■ Records to use ■
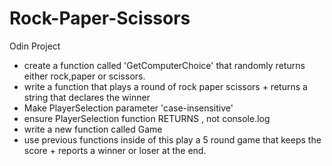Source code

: # Rock-Paper-Scissors
Odin Project

- create a function called 'GetComputerChoice' that randomly returns either rock,paper or scissors.
- write a function that plays a round of rock paper scissors + returns a string that declares the winner
- Make PlayerSelection parameter 'case-insensitive'
- ensure PlayerSelection function RETURNS , not console.log
- write a new function called Game
- use previous functions inside of this play a 5 round game that keeps the score + reports a winner or loser at the end.
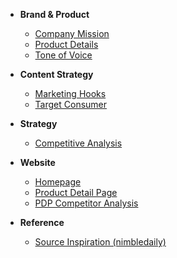 <!-- docs/_sidebar.md -->

*   **Brand & Product**
    *   [Company Mission](company.md)
    *   [Product Details](product.md)
    *   [Tone of Voice](toneofvoice.md)

*   **Content Strategy**
    *   [Marketing Hooks](hooks.md)
    *   [Target Consumer](consumer.md)

*   **Strategy**
    *   [Competitive Analysis](competitor_comp.md)

*   **Website**
    *   [Homepage](homepage.md)
    *   [Product Detail Page](pdp.md)
    *   [PDP Competitor Analysis](pdp_competitor_analysis.md)

*   **Reference**
    *   [Source Inspiration (nimbledaily)](nimbledaily.md) 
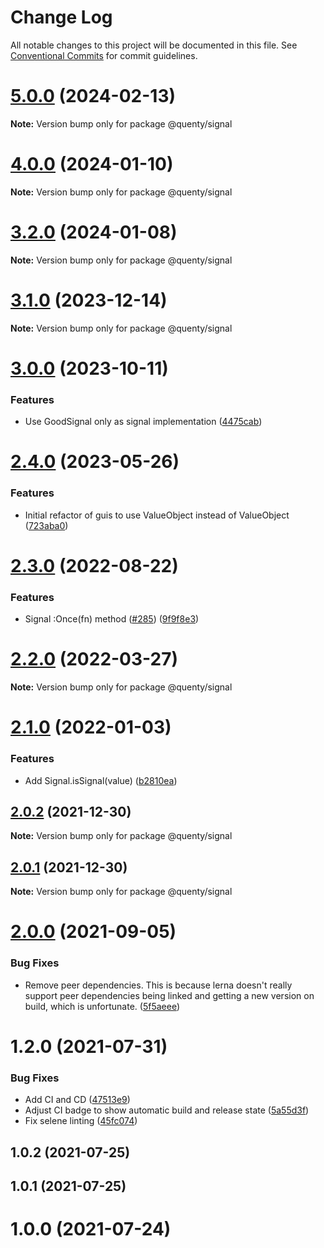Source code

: # Change Log

All notable changes to this project will be documented in this file.
See [Conventional Commits](https://conventionalcommits.org) for commit guidelines.

# [5.0.0](https://github.com/Quenty/NevermoreEngine/compare/@quenty/signal@4.0.0...@quenty/signal@5.0.0) (2024-02-13)

**Note:** Version bump only for package @quenty/signal





# [4.0.0](https://github.com/Quenty/NevermoreEngine/compare/@quenty/signal@3.2.0...@quenty/signal@4.0.0) (2024-01-10)

**Note:** Version bump only for package @quenty/signal





# [3.2.0](https://github.com/Quenty/NevermoreEngine/compare/@quenty/signal@3.1.0...@quenty/signal@3.2.0) (2024-01-08)

**Note:** Version bump only for package @quenty/signal





# [3.1.0](https://github.com/Quenty/NevermoreEngine/compare/@quenty/signal@3.0.0...@quenty/signal@3.1.0) (2023-12-14)

**Note:** Version bump only for package @quenty/signal





# [3.0.0](https://github.com/Quenty/NevermoreEngine/compare/@quenty/signal@2.4.0...@quenty/signal@3.0.0) (2023-10-11)


### Features

* Use GoodSignal only as signal implementation ([4475cab](https://github.com/Quenty/NevermoreEngine/commit/4475cab448564a8cf8e51902e30f5c486bf49ac3))





# [2.4.0](https://github.com/Quenty/NevermoreEngine/compare/@quenty/signal@2.3.0...@quenty/signal@2.4.0) (2023-05-26)


### Features

* Initial refactor of guis to use ValueObject instead of ValueObject ([723aba0](https://github.com/Quenty/NevermoreEngine/commit/723aba0208cae7e06c9d8bf2d8f0092d042d70ea))





# [2.3.0](https://github.com/Quenty/NevermoreEngine/compare/@quenty/signal@2.2.0...@quenty/signal@2.3.0) (2022-08-22)


### Features

* Signal :Once(fn) method ([#285](https://github.com/Quenty/NevermoreEngine/issues/285)) ([9f9f8e3](https://github.com/Quenty/NevermoreEngine/commit/9f9f8e3f0d50f73392271011aa3a37f137ae03fb))





# [2.2.0](https://github.com/Quenty/NevermoreEngine/compare/@quenty/signal@2.1.0...@quenty/signal@2.2.0) (2022-03-27)

**Note:** Version bump only for package @quenty/signal





# [2.1.0](https://github.com/Quenty/NevermoreEngine/compare/@quenty/signal@2.0.2...@quenty/signal@2.1.0) (2022-01-03)


### Features

* Add Signal.isSignal(value) ([b2810ea](https://github.com/Quenty/NevermoreEngine/commit/b2810ea593223a9fe220f5e475221683d837fe9d))





## [2.0.2](https://github.com/Quenty/NevermoreEngine/compare/@quenty/signal@2.0.1...@quenty/signal@2.0.2) (2021-12-30)

**Note:** Version bump only for package @quenty/signal





## [2.0.1](https://github.com/Quenty/NevermoreEngine/compare/@quenty/signal@2.0.0...@quenty/signal@2.0.1) (2021-12-30)

**Note:** Version bump only for package @quenty/signal





# [2.0.0](https://github.com/Quenty/NevermoreEngine/compare/@quenty/signal@1.2.0...@quenty/signal@2.0.0) (2021-09-05)


### Bug Fixes

* Remove peer dependencies. This is because lerna doesn't really support peer dependencies being linked and getting a new version on build, which is unfortunate. ([5f5aeee](https://github.com/Quenty/NevermoreEngine/commit/5f5aeeea8de9975435309e53679f0ef7064f9dd0))





# 1.2.0 (2021-07-31)


### Bug Fixes

* Add CI and CD ([47513e9](https://github.com/Quenty/NevermoreEngine/commit/47513e9b568162707534af132396dd8756947dd3))
* Adjust CI badge to show automatic build and release state ([5a55d3f](https://github.com/Quenty/NevermoreEngine/commit/5a55d3f19bf8d66a760d67da9b56ed47fab74656))
* Fix selene linting ([45fc074](https://github.com/Quenty/NevermoreEngine/commit/45fc07489ee59127ac6582689f19a0e87c1e5b5a))



## 1.0.2 (2021-07-25)



## 1.0.1 (2021-07-25)



# 1.0.0 (2021-07-24)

■ Problem details ■
Pictures are to be left out; repeat all the remaining data exactly.

■ Response to this task ■
Source code

: # Rock-Paper-Scissors
Odin Project

- create a function called 'GetComputerChoice' that randomly returns either rock,paper or scissors.
- write a function that plays a round of rock paper scissors + returns a string that declares the winner
- Make PlayerSelection parameter 'case-insensitive'
- ensure PlayerSelection function RETURNS , not console.log
- write a new function called Game
- use previous functions inside of this play a 5 round game that keeps the score + reports a winner or loser at the end.
 <!-- docs/_sidebar.md -->

*   **Brand & Product**
    *   [Company Mission](company.md)
    *   [Product Details](product.md)
    *   [Tone of Voice](toneofvoice.md)

*   **Content Strategy**
    *   [Marketing Hooks](hooks.md)
    *   [Target Consumer](consumer.md)

*   **Strategy**
    *   [Competitive Analysis](competitor_comp.md)

*   **Website**
    *   [Homepage](homepage.md)
    *   [Product Detail Page](pdp.md)
    *   [PDP Competitor Analysis](pdp_competitor_analysis.md)

*   **Reference**
    *   [Source Inspiration (nimbledaily)](nimbledaily.md) 
Source code

: # Change Log

All notable changes to this project will be documented in this file.
See [Conventional Commits](https://conventionalcommits.org) for commit guidelines.

# [5.0.0](https://github.com/Quenty/NevermoreEngine/compare/@quenty/signal@4.0.0...@quenty/signal@5.0.0) (2024-02-13)

**Note:** Version bump only for package @quenty/signal





# [4.0.0](https://github.com/Quenty/NevermoreEngine/compare/@quenty/signal@3.2.0...@quenty/signal@4.0.0) (2024-01-10)

**Note:** Version bump only for package @quenty/signal





# [3.2.0](https://github.com/Quenty/NevermoreEngine/compare/@quenty/signal@3.1.0...@quenty/signal@3.2.0) (2024-01-08)

**Note:** Version bump only for package @quenty/signal





# [3.1.0](https://github.com/Quenty/NevermoreEngine/compare/@quenty/signal@3.0.0...@quenty/signal@3.1.0) (2023-12-14)

**Note:** Version bump only for package @quenty/signal





# [3.0.0](https://github.com/Quenty/NevermoreEngine/compare/@quenty/signal@2.4.0...@quenty/signal@3.0.0) (2023-10-11)


### Features

* Use GoodSignal only as signal implementation ([4475cab](https://github.com/Quenty/NevermoreEngine/commit/4475cab448564a8cf8e51902e30f5c486bf49ac3))





# [2.4.0](https://github.com/Quenty/NevermoreEngine/compare/@quenty/signal@2.3.0...@quenty/signal@2.4.0) (2023-05-26)


### Features

* Initial refactor of guis to use ValueObject instead of ValueObject ([723aba0](https://github.com/Quenty/NevermoreEngine/commit/723aba0208cae7e06c9d8bf2d8f0092d042d70ea))





# [2.3.0](https://github.com/Quenty/NevermoreEngine/compare/@quenty/signal@2.2.0...@quenty/signal@2.3.0) (2022-08-22)


### Features

* Signal :Once(fn) method ([#285](https://github.com/Quenty/NevermoreEngine/issues/285)) ([9f9f8e3](https://github.com/Quenty/NevermoreEngine/commit/9f9f8e3f0d50f73392271011aa3a37f137ae03fb))





# [2.2.0](https://github.com/Quenty/NevermoreEngine/compare/@quenty/signal@2.1.0...@quenty/signal@2.2.0) (2022-03-27)

**Note:** Version bump only for package @quenty/signal





# [2.1.0](https://github.com/Quenty/NevermoreEngine/compare/@quenty/signal@2.0.2...@quenty/signal@2.1.0) (2022-01-03)


### Features

* Add Signal.isSignal(value) ([b2810ea](https://github.com/Quenty/NevermoreEngine/commit/b2810ea593223a9fe220f5e475221683d837fe9d))





## [2.0.2](https://github.com/Quenty/NevermoreEngine/compare/@quenty/signal@2.0.1...@quenty/signal@2.0.2) (2021-12-30)

**Note:** Version bump only for package @quenty/signal





## [2.0.1](https://github.com/Quenty/NevermoreEngine/compare/@quenty/signal@2.0.0...@quenty/signal@2.0.1) (2021-12-30)

**Note:** Version bump only for package @quenty/signal





# [2.0.0](https://github.com/Quenty/NevermoreEngine/compare/@quenty/signal@1.2.0...@quenty/signal@2.0.0) (2021-09-05)


### Bug Fixes

* Remove peer dependencies. This is because lerna doesn't really support peer dependencies being linked and getting a new version on build, which is unfortunate. ([5f5aeee](https://github.com/Quenty/NevermoreEngine/commit/5f5aeeea8de9975435309e53679f0ef7064f9dd0))





# 1.2.0 (2021-07-31)


### Bug Fixes

* Add CI and CD ([47513e9](https://github.com/Quenty/NevermoreEngine/commit/47513e9b568162707534af132396dd8756947dd3))
* Adjust CI badge to show automatic build and release state ([5a55d3f](https://github.com/Quenty/NevermoreEngine/commit/5a55d3f19bf8d66a760d67da9b56ed47fab74656))
* Fix selene linting ([45fc074](https://github.com/Quenty/NevermoreEngine/commit/45fc07489ee59127ac6582689f19a0e87c1e5b5a))



## 1.0.2 (2021-07-25)



## 1.0.1 (2021-07-25)



# 1.0.0 (2021-07-24)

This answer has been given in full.